PROBLEM >> Quote all entries exactly, leaving pictures aside.

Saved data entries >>
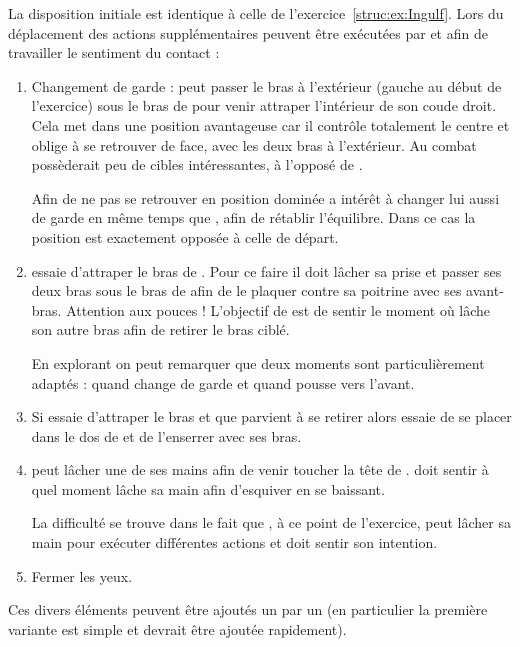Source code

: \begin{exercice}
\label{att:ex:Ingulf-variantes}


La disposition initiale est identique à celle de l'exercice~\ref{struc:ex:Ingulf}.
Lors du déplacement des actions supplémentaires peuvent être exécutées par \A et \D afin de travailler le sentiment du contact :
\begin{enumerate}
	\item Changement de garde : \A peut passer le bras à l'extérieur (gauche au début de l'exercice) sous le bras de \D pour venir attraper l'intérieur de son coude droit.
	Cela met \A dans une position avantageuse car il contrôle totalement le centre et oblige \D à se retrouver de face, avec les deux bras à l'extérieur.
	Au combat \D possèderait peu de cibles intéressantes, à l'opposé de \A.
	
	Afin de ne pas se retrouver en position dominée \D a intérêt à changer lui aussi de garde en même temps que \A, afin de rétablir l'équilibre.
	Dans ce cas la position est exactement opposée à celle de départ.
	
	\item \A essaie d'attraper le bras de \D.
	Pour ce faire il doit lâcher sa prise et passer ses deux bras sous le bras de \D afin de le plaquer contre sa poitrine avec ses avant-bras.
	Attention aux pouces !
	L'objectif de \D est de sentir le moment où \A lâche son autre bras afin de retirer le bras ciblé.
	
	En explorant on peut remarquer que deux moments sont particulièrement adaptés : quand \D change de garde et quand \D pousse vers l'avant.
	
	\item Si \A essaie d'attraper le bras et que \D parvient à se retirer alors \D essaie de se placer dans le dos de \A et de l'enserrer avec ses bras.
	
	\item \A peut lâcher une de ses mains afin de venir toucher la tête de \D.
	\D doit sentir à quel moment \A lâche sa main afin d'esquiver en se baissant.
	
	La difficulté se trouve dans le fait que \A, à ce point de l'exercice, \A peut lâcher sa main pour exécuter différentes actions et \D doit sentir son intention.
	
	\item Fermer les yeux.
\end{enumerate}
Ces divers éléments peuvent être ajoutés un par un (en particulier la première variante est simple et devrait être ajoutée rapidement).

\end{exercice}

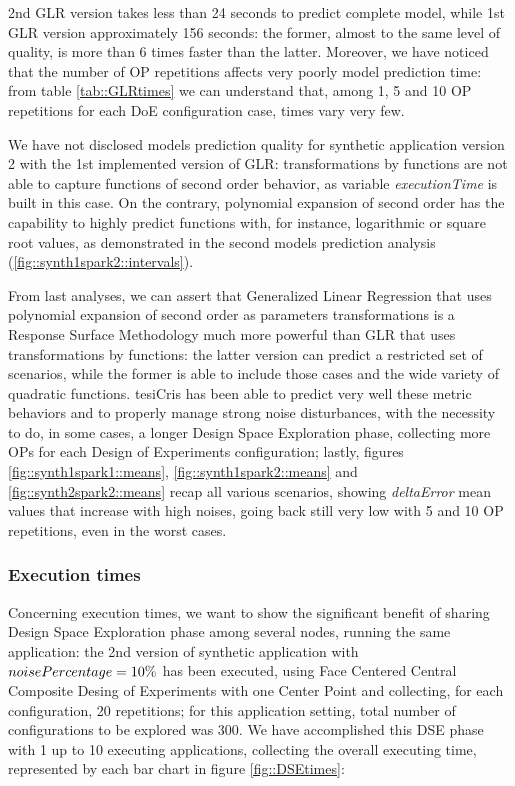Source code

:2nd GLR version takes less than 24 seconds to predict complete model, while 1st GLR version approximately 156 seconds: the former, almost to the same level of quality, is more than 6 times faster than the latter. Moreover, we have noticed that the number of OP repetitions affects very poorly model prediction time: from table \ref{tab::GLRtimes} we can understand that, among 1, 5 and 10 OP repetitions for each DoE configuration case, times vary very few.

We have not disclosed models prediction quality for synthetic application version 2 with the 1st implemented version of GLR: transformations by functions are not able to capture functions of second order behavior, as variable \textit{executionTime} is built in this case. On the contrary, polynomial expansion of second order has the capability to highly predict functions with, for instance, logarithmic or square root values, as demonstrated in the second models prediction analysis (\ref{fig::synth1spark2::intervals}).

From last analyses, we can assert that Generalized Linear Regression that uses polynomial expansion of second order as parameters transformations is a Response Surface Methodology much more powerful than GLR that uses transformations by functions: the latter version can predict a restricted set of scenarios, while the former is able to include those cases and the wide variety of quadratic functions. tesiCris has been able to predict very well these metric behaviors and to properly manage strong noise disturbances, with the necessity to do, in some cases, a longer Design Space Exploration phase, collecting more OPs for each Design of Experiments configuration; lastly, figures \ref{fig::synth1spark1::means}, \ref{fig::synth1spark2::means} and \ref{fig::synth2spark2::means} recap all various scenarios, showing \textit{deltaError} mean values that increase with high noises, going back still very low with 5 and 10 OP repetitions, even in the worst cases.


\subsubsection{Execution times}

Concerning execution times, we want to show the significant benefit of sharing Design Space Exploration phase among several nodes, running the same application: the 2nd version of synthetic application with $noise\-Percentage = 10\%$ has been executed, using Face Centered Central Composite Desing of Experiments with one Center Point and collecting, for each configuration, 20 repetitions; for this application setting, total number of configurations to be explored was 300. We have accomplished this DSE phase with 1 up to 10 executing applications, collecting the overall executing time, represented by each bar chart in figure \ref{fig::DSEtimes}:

SOLUTION >>
Source code

: \begin{exercice}
\label{att:ex:Ingulf-variantes}


La disposition initiale est identique à celle de l'exercice~\ref{struc:ex:Ingulf}.
Lors du déplacement des actions supplémentaires peuvent être exécutées par \A et \D afin de travailler le sentiment du contact :
\begin{enumerate}
	\item Changement de garde : \A peut passer le bras à l'extérieur (gauche au début de l'exercice) sous le bras de \D pour venir attraper l'intérieur de son coude droit.
	Cela met \A dans une position avantageuse car il contrôle totalement le centre et oblige \D à se retrouver de face, avec les deux bras à l'extérieur.
	Au combat \D possèderait peu de cibles intéressantes, à l'opposé de \A.
	
	Afin de ne pas se retrouver en position dominée \D a intérêt à changer lui aussi de garde en même temps que \A, afin de rétablir l'équilibre.
	Dans ce cas la position est exactement opposée à celle de départ.
	
	\item \A essaie d'attraper le bras de \D.
	Pour ce faire il doit lâcher sa prise et passer ses deux bras sous le bras de \D afin de le plaquer contre sa poitrine avec ses avant-bras.
	Attention aux pouces !
	L'objectif de \D est de sentir le moment où \A lâche son autre bras afin de retirer le bras ciblé.
	
	En explorant on peut remarquer que deux moments sont particulièrement adaptés : quand \D change de garde et quand \D pousse vers l'avant.
	
	\item Si \A essaie d'attraper le bras et que \D parvient à se retirer alors \D essaie de se placer dans le dos de \A et de l'enserrer avec ses bras.
	
	\item \A peut lâcher une de ses mains afin de venir toucher la tête de \D.
	\D doit sentir à quel moment \A lâche sa main afin d'esquiver en se baissant.
	
	La difficulté se trouve dans le fait que \A, à ce point de l'exercice, \A peut lâcher sa main pour exécuter différentes actions et \D doit sentir son intention.
	
	\item Fermer les yeux.
\end{enumerate}
Ces divers éléments peuvent être ajoutés un par un (en particulier la première variante est simple et devrait être ajoutée rapidement).

\end{exercice}

Source code

:2nd GLR version takes less than 24 seconds to predict complete model, while 1st GLR version approximately 156 seconds: the former, almost to the same level of quality, is more than 6 times faster than the latter. Moreover, we have noticed that the number of OP repetitions affects very poorly model prediction time: from table \ref{tab::GLRtimes} we can understand that, among 1, 5 and 10 OP repetitions for each DoE configuration case, times vary very few.

We have not disclosed models prediction quality for synthetic application version 2 with the 1st implemented version of GLR: transformations by functions are not able to capture functions of second order behavior, as variable \textit{executionTime} is built in this case. On the contrary, polynomial expansion of second order has the capability to highly predict functions with, for instance, logarithmic or square root values, as demonstrated in the second models prediction analysis (\ref{fig::synth1spark2::intervals}).

From last analyses, we can assert that Generalized Linear Regression that uses polynomial expansion of second order as parameters transformations is a Response Surface Methodology much more powerful than GLR that uses transformations by functions: the latter version can predict a restricted set of scenarios, while the former is able to include those cases and the wide variety of quadratic functions. tesiCris has been able to predict very well these metric behaviors and to properly manage strong noise disturbances, with the necessity to do, in some cases, a longer Design Space Exploration phase, collecting more OPs for each Design of Experiments configuration; lastly, figures \ref{fig::synth1spark1::means}, \ref{fig::synth1spark2::means} and \ref{fig::synth2spark2::means} recap all various scenarios, showing \textit{deltaError} mean values that increase with high noises, going back still very low with 5 and 10 OP repetitions, even in the worst cases.


\subsubsection{Execution times}

Concerning execution times, we want to show the significant benefit of sharing Design Space Exploration phase among several nodes, running the same application: the 2nd version of synthetic application with $noise\-Percentage = 10\%$ has been executed, using Face Centered Central Composite Desing of Experiments with one Center Point and collecting, for each configuration, 20 repetitions; for this application setting, total number of configurations to be explored was 300. We have accomplished this DSE phase with 1 up to 10 executing applications, collecting the overall executing time, represented by each bar chart in figure \ref{fig::DSEtimes}:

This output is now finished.